With the Warm Homes Social Housing Fund allocations confirmed, Kensa’s Dr Stuart Gadsden looks back at the progress social housing has made in decarbonising properties, what lessons there are for private housing, and how treating retrofit as ‘infrastructure’ is key for the future.
Social housing is delivering one of the UK’s quiet climate success stories – reducing carbon emissions from homes while cutting energy bills and upgrading some of the country’s most challenging building stock.
As much of the private housing sector continues to debate the ‘how’ and ‘when’ of retrofit, usually settling on individual improvements here and there, social landlords have simply got on with it, embracing coordinated, building-wide approaches to energy efficiency and low-carbon heating. From high-rise flats to dispersed estates, the sector has taken on the complexity of decarbonising at scale and delivered tangible results.
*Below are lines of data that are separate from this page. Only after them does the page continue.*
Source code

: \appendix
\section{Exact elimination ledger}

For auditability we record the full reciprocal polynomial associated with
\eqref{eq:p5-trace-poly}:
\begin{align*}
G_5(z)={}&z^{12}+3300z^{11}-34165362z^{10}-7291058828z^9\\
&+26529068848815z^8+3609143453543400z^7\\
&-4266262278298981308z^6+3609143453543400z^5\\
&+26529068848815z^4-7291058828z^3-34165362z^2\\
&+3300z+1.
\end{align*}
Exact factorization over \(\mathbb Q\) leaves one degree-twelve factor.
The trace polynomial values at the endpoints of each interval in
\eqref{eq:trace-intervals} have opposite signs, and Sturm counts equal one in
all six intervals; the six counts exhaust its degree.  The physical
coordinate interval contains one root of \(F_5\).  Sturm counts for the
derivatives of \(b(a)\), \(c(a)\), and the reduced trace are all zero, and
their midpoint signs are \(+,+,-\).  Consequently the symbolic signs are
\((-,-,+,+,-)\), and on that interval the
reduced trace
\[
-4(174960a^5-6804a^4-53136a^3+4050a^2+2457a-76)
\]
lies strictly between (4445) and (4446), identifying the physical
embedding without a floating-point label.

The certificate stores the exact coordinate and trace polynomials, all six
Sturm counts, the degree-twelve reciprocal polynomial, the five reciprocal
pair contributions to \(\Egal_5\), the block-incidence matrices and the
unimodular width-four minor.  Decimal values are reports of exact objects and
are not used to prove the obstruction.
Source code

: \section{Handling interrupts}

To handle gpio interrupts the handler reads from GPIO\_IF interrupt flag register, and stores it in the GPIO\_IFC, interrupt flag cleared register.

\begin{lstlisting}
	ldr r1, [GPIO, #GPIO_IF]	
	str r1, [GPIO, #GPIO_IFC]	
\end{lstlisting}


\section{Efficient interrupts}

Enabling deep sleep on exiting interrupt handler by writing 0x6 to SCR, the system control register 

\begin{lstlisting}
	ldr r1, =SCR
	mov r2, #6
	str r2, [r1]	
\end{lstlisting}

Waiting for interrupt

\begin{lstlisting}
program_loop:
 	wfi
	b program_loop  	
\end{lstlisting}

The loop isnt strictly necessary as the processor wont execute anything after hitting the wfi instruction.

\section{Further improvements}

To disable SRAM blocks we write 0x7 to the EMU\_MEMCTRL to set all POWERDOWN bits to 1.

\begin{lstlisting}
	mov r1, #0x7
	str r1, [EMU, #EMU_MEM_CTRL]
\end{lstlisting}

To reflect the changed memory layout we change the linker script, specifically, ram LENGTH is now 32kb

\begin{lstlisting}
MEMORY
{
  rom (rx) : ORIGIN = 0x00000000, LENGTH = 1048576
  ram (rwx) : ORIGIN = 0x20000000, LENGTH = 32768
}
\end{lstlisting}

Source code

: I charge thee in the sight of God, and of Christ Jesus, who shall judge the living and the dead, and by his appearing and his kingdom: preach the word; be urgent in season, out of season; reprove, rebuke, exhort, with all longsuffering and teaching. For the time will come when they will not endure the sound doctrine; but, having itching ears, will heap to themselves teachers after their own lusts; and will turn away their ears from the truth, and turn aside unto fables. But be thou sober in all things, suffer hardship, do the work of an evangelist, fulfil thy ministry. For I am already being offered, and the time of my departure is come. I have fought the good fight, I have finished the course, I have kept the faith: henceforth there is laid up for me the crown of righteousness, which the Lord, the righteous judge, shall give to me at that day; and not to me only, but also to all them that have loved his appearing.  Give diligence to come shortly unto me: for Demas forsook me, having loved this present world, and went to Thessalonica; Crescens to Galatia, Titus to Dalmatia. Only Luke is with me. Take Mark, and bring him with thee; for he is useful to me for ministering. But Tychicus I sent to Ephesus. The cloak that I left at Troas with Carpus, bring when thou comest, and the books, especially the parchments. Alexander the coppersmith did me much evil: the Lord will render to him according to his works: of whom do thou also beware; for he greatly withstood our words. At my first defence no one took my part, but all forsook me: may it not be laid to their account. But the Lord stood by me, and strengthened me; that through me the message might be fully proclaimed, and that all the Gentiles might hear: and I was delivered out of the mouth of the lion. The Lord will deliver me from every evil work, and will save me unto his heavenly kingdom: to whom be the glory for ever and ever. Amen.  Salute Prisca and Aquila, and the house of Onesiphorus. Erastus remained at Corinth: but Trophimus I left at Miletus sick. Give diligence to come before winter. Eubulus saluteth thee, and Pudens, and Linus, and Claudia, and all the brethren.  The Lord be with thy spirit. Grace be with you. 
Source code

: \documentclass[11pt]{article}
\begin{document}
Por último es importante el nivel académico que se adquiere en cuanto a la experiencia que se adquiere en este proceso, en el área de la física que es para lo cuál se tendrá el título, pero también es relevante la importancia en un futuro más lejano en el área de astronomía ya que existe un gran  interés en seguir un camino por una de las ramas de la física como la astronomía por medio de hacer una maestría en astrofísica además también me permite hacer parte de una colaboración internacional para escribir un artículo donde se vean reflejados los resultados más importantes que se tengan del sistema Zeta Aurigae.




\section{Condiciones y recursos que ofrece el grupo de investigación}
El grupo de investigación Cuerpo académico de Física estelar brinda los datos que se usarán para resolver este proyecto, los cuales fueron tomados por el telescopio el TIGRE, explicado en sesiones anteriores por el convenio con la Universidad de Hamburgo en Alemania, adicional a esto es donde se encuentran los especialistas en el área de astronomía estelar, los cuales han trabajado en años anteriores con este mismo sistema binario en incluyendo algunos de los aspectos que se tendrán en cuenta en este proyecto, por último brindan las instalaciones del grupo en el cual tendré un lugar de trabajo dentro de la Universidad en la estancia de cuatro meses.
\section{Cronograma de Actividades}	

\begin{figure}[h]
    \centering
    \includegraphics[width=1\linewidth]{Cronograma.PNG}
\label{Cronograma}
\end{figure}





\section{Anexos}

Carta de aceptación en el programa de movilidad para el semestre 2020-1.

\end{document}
These upgrades are improving energy performance and comfort for residents and helping to address fuel poverty. Today, nearly three-quarters of social housing in England is rated EPC A to C. While the EPC system has its flaws, it remains a useful marker of progress and a clear sign that strategic investment in insulation, heating, and ventilation is paying off.
How did this happen?
This progress hasn’t happened by chance. It’s the result of long-term planning, purpose-driven investment, and targeted government support. Previous funding schemes like the Social Housing Decarbonisation Fund (SHDF) and now the £1.29bn Warm Homes Social Housing Fund (WH:SHF) have helped social landlords prepare, plan, and move beyond piecemeal upgrades to deliver coordinated, whole-building retrofit programmes.
By approaching energy upgrades and heat decarbonisation at scale, providers have delivered long-term performance upgrades, turning ageing housing stock into some of the country’s most efficient and comfortable retrofit homes.
Why social housing is getting it right
Planning and delivering upgrades at scale, whether for entire buildings or estates, reduces disruption, secures economies of scale, and delivers long-term improvements to both homes and assets.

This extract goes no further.